Neurological disorders can stem from an over abundance or deficiency of neurotrophic factors. The specific neurotrophic factors RCT is using have the ability to regulate the neurons and support normal brain function, regenerate and create new neurons and neurotransmitters and improve synaptogenesis. Synaptogenesis is the formation of synapses between neurons in the nervous system.


Polyphenols are a group of chemicals found in plants. They are characterized by the presence of more than one phenol group per molecule (ring shaped chemical closed structure). They are mostly found in red wine, green tea, coffee and chocolate. Some of its main functions are reducing the risk of chronic and degenerative diseases, such as cardiovascular disease, because they inhibit the oxidation of low density lipoprotein (LDL). Additionally they are potential agents that reduce the risk of cataract formation in diabetic patients.

Polyphenols are the most important antioxidant phytochemicals found in vegetables and fruits due to bio-physicochemical properties. They are potentially beneficial to health because they are molecules with antimutagenic, antidiabetic, anti-inflammatory, antibacterial and anti-tumor activity. Some reports indicate that they also inhibit HIV. Polyphenols are currently studied for their diverse pharmacological actions on the treatment of various diseases (phytochemical therapies) and are currently considered as “life extenders”.
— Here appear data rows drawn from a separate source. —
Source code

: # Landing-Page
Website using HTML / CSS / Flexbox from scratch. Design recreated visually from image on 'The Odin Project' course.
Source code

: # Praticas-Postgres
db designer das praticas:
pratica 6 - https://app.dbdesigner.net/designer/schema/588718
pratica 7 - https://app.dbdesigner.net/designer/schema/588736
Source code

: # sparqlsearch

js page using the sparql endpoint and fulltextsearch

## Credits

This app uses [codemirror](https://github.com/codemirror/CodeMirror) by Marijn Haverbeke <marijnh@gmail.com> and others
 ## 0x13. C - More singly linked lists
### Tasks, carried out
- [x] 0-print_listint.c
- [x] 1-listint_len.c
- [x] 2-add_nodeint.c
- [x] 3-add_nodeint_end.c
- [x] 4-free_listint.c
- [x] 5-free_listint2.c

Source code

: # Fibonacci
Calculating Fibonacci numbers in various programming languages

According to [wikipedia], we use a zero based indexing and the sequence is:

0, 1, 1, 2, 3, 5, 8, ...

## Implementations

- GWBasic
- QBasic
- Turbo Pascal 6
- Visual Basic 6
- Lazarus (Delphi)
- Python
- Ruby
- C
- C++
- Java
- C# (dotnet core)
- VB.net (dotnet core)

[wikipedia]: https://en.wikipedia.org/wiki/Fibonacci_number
Flavonoids are in the family of polyphenols and are characterized chemically by two benzene rings joined by a linear carbon chain. Flavonoids are commonly defined as dietary antioxidants for inflammation, however many of the biological effects of flavonoids appear to be related to their ability to modulate cell-signaling pathways. Evidence from studies indicates that regular consumption of foods containing flavonoids may reduce the risk several chronic conditions, including neurodegenerative diseases, atherosclerosis, and certain forms of cancer. The considerable results prompted further research into flavonoids’ ability to affect chronic disease by regulating numerous cell processes through signal transduction pathways.

Effective signal transduction requires proteins known as kinases, as mentioned earlier, which catalyze the phosphorylation of target proteins at specific sites. Flavonoids can selectively inhibit kinases that initiate cell-signaling cascades by binding to specific receptors in cell membranes, helping to regulate cell proliferation, inflammation, invasion, metastasis, and activation of apoptosis.
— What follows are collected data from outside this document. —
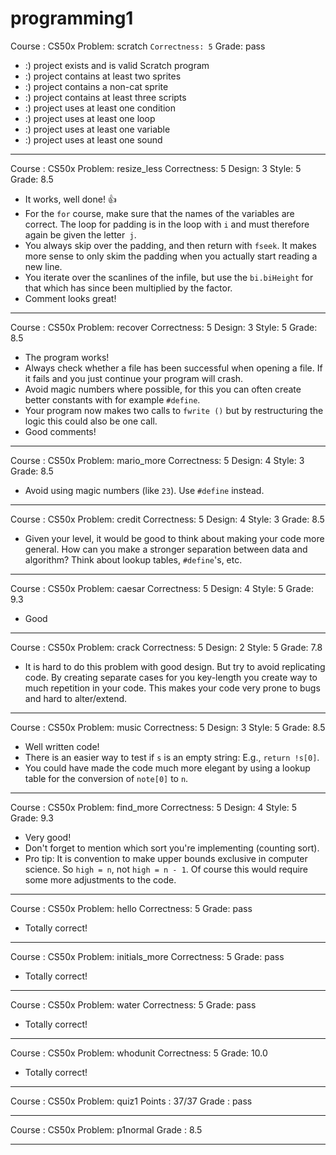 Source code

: # programming1

Course : CS50x
Problem: scratch
``Correctness: 5``
Grade: pass

- :) project exists and is valid Scratch program
- :) project contains at least two sprites
- :) project contains a non-cat sprite
- :) project contains at least three scripts
- :) project uses at least one condition
- :) project uses at least one loop
- :) project uses at least one variable
- :) project uses at least one sound

------------------------------------------------------------------------------

Course : CS50x
Problem: resize_less
Correctness: 5
Design: 3
Style: 5
Grade: 8.5

- It works, well done! 👍
- For the `for` course, make sure that the names of the variables are correct. The loop for padding is in the loop with `i` and must therefore again be given the letter` j`.
- You always skip over the padding, and then return with `fseek`. It makes more sense to only skim the padding when you actually start reading a new line.
- You iterate over the scanlines of the infile, but use the `bi.biHeight` for that which has since been multiplied by the factor.
- Comment looks great!

------------------------------------------------------------------------------

Course : CS50x
Problem: recover
Correctness: 5
Design: 3
Style: 5
Grade: 8.5

- The program works!
- Always check whether a file has been successful when opening a file. If it fails and you just continue your program will crash.
- Avoid magic numbers where possible, for this you can often create better constants with for example `#define`.
- Your program now makes two calls to `fwrite ()` but by restructuring the logic this could also be one call.
- Good comments!

------------------------------------------------------------------------------

Course : CS50x
Problem: mario_more
Correctness: 5
Design: 4
Style: 3
Grade: 8.5

* Avoid using magic numbers (like `23`). Use `#define` instead.

------------------------------------------------------------------------------

Course : CS50x
Problem: credit
Correctness: 5
Design: 4
Style: 3
Grade: 8.5

* Given your level, it would be good to think about making your code more general. How can you make a stronger separation between data and algorithm? Think about lookup tables, `#define`'s, etc.

------------------------------------------------------------------------------

Course : CS50x
Problem: caesar
Correctness: 5
Design: 4
Style: 5
Grade: 9.3

* Good

------------------------------------------------------------------------------

Course : CS50x
Problem: crack
Correctness: 5
Design: 2
Style: 5
Grade: 7.8

* It is hard to do this problem with good design. But try to avoid replicating code. By creating separate cases for you key-length you create way to much repetition in your code. This makes your code very prone to bugs and hard to alter/extend.

------------------------------------------------------------------------------

Course : CS50x
Problem: music
Correctness: 5
Design: 3
Style: 5
Grade: 8.5

* Well written code!
* There is an easier way to test if `s` is an empty string: E.g., `return !s[0]`.
* You could have made the code much more elegant by using a lookup table for the conversion of `note[0]` to `n`.

------------------------------------------------------------------------------

Course : CS50x
Problem: find_more
Correctness: 5
Design: 4
Style: 5
Grade: 9.3

* Very good!
* Don't forget to mention which sort you're implementing (counting sort).
* Pro tip: It is convention to make upper bounds exclusive in computer science. So `high = n`, not `high = n - 1`.  Of course this would require some more adjustments to the code.

------------------------------------------------------------------------------

Course : CS50x
Problem: hello
Correctness: 5
Grade: pass

- Totally correct!

------------------------------------------------------------------------------

Course : CS50x
Problem: initials_more
Correctness: 5
Grade: pass

- Totally correct!

------------------------------------------------------------------------------

Course : CS50x
Problem: water
Correctness: 5
Grade: pass

- Totally correct!

------------------------------------------------------------------------------

Course : CS50x
Problem: whodunit
Correctness: 5
Grade: 10.0

- Totally correct!

------------------------------------------------------------------------------

Course : CS50x
Problem: quiz1
Points : 37/37
Grade  : pass

------------------------------------------------------------------------------

Course : CS50x
Problem: p1normal
Grade  : 8.5

------------------------------------------------------------------------------
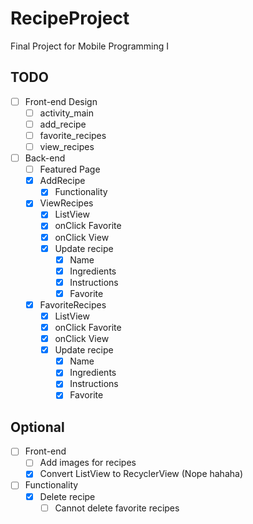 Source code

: # RecipeProject
Final Project for Mobile Programming I

## TODO
- [ ] Front-end Design
  - [ ] activity_main
  - [ ] add_recipe
  - [ ] favorite_recipes
  - [ ] view_recipes

- [ ] Back-end
  - [ ] Featured Page
  - [X] AddRecipe
    - [X] Functionality
  - [X] ViewRecipes
    - [X] ListView
    - [X] onClick Favorite
    - [X] onClick View
    - [X] Update recipe
      - [X] Name
      - [X] Ingredients
      - [X] Instructions
      - [X] Favorite
  - [X] FavoriteRecipes
    - [X] ListView
    - [X] onClick Favorite
    - [X] onClick View
    - [X] Update recipe
      - [X] Name
      - [X] Ingredients
      - [X] Instructions
      - [X] Favorite
       
## Optional
- [ ] Front-end
  - [ ] Add images for recipes
  - [X] Convert ListView to RecyclerView (Nope hahaha)
- [ ] Functionality
  - [X] Delete recipe
    - [ ] Cannot delete favorite recipes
Flavonoids are an addition to the protocol when RCT treats patients with autoimmune disorders, such as Diabetes and Rheumatoid arthritis, as well as other conditions where inflammation is an issue.

peptides-iconAntimicrobial Peptides

In the last decades, the indiscriminate use of conventional antibiotics has generated high rates of microbial resistance. This situation has increased the need for obtaining new antimicrobial compounds against infectious diseases. Among these, antimicrobial peptides (AMPs) have proven to be effective against various pathogenic microbes. Additionally, AMPs are usually produced by a non-specific innate immune response and play a critical role by directly combating susceptible pathogens and by recruiting and activating leukocytes at sites of infection.
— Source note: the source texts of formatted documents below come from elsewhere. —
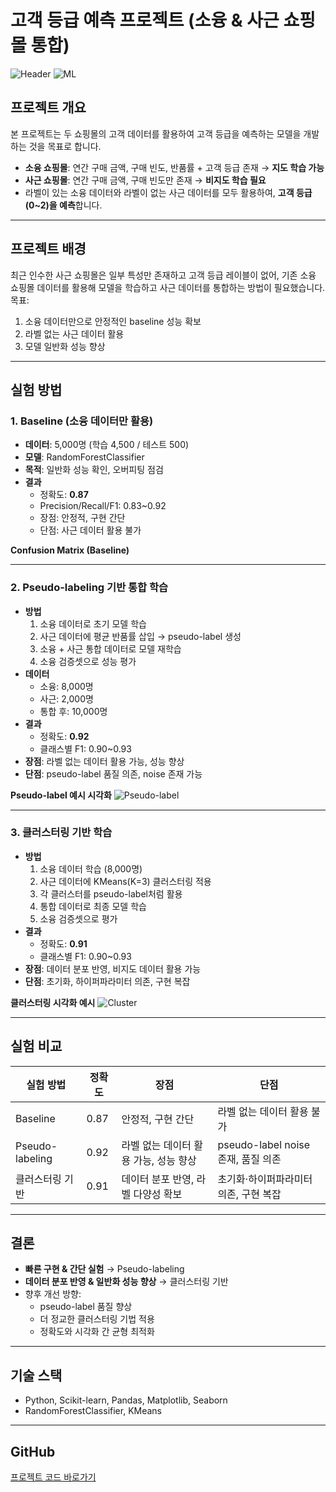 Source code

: # 고객 등급 예측 프로젝트 (소융 & 사근 쇼핑몰 통합)

![Header](https://img.shields.io/badge/AI-Python-blue) ![ML](https://img.shields.io/badge/ML-Scikit--learn-green)

## 프로젝트 개요
본 프로젝트는 두 쇼핑몰의 고객 데이터를 활용하여 고객 등급을 예측하는 모델을 개발하는 것을 목표로 합니다.

- **소융 쇼핑몰**: 연간 구매 금액, 구매 빈도, 반품률 + 고객 등급 존재 → **지도 학습 가능**
- **사근 쇼핑몰**: 연간 구매 금액, 구매 빈도만 존재 → **비지도 학습 필요**
- 라벨이 있는 소융 데이터와 라벨이 없는 사근 데이터를 모두 활용하여, **고객 등급(0~2)을 예측**합니다.

---

## 프로젝트 배경
최근 인수한 사근 쇼핑몰은 일부 특성만 존재하고 고객 등급 레이블이 없어, 기존 소융 쇼핑몰 데이터를 활용해 모델을 학습하고 사근 데이터를 통합하는 방법이 필요했습니다.  
목표:
1. 소융 데이터만으로 안정적인 baseline 성능 확보
2. 라벨 없는 사근 데이터 활용
3. 모델 일반화 성능 향상

---

## 실험 방법

### 1. Baseline (소융 데이터만 활용)
- **데이터**: 5,000명 (학습 4,500 / 테스트 500)
- **모델**: RandomForestClassifier
- **목적**: 일반화 성능 확인, 오버피팅 점검
- **결과**
  - 정확도: **0.87**
  - Precision/Recall/F1: 0.83~0.92
  - 장점: 안정적, 구현 간단
  - 단점: 사근 데이터 활용 불가  

**Confusion Matrix (Baseline)**  

---

### 2. Pseudo-labeling 기반 통합 학습
- **방법**
  1. 소융 데이터로 초기 모델 학습
  2. 사근 데이터에 평균 반품률 삽입 → pseudo-label 생성
  3. 소융 + 사근 통합 데이터로 모델 재학습
  4. 소융 검증셋으로 성능 평가
- **데이터**
  - 소융: 8,000명
  - 사근: 2,000명
  - 통합 후: 10,000명
- **결과**
  - 정확도: **0.92**
  - 클래스별 F1: 0.90~0.93
- **장점**: 라벨 없는 데이터 활용 가능, 성능 향상
- **단점**: pseudo-label 품질 의존, noise 존재 가능

**Pseudo-label 예시 시각화**
![Pseudo-label](https://user-images.githubusercontent.com/your_image_placeholder/pseudo_label.png)

---

### 3. 클러스터링 기반 학습
- **방법**
  1. 소융 데이터 학습 (8,000명)
  2. 사근 데이터에 KMeans(K=3) 클러스터링 적용
  3. 각 클러스터를 pseudo-label처럼 활용
  4. 통합 데이터로 최종 모델 학습
  5. 소융 검증셋으로 평가
- **결과**
  - 정확도: **0.91**
  - 클래스별 F1: 0.90~0.93
- **장점**: 데이터 분포 반영, 비지도 데이터 활용 가능
- **단점**: 초기화, 하이퍼파라미터 의존, 구현 복잡

**클러스터링 시각화 예시**
![Cluster](https://user-images.githubusercontent.com/your_image_placeholder/cluster.png)

---

## 실험 비교

| 실험 방법 | 정확도 | 장점 | 단점 |
|-----------|--------|------|------|
| Baseline | 0.87 | 안정적, 구현 간단 | 라벨 없는 데이터 활용 불가 |
| Pseudo-labeling | 0.92 | 라벨 없는 데이터 활용 가능, 성능 향상 | pseudo-label noise 존재, 품질 의존 |
| 클러스터링 기반 | 0.91 | 데이터 분포 반영, 라벨 다양성 확보 | 초기화·하이퍼파라미터 의존, 구현 복잡 |

---

## 결론
- **빠른 구현 & 간단 실험** → Pseudo-labeling  
- **데이터 분포 반영 & 일반화 성능 향상** → 클러스터링 기반  
- 향후 개선 방향:
  - pseudo-label 품질 향상
  - 더 정교한 클러스터링 기법 적용
  - 정확도와 시각화 간 균형 최적화

---

## 기술 스택
- Python, Scikit-learn, Pandas, Matplotlib, Seaborn
- RandomForestClassifier, KMeans

---

## GitHub
[프로젝트 코드 바로가기](#)  <!-- 실제 URL로 교체 -->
These antimicrobial peptides are involved in the inhibition of cell growth and in the killing of several microorganisms, such as bacteria, fungi, enveloped viruses, protozoans and other parasites. These therapeutic agents can be isolated from different organisms, being widespread in nature and synthesized by microorganisms, plants and animals (both invertebrates and vertebrates). They have many properties similar to antibiotics, such as relatively small sizes (below 25-30 kDa), amphipathic structures, cationic nature, and offer low probability for the generation of microbial resistance.

In recent years, many novel AMPs, with very promising therapeutic properties, have been discovered. These peptides have been the base for the production of chemical analogs, which have been designed, chemically synthesized and tested in vitro for their antimicrobial activity.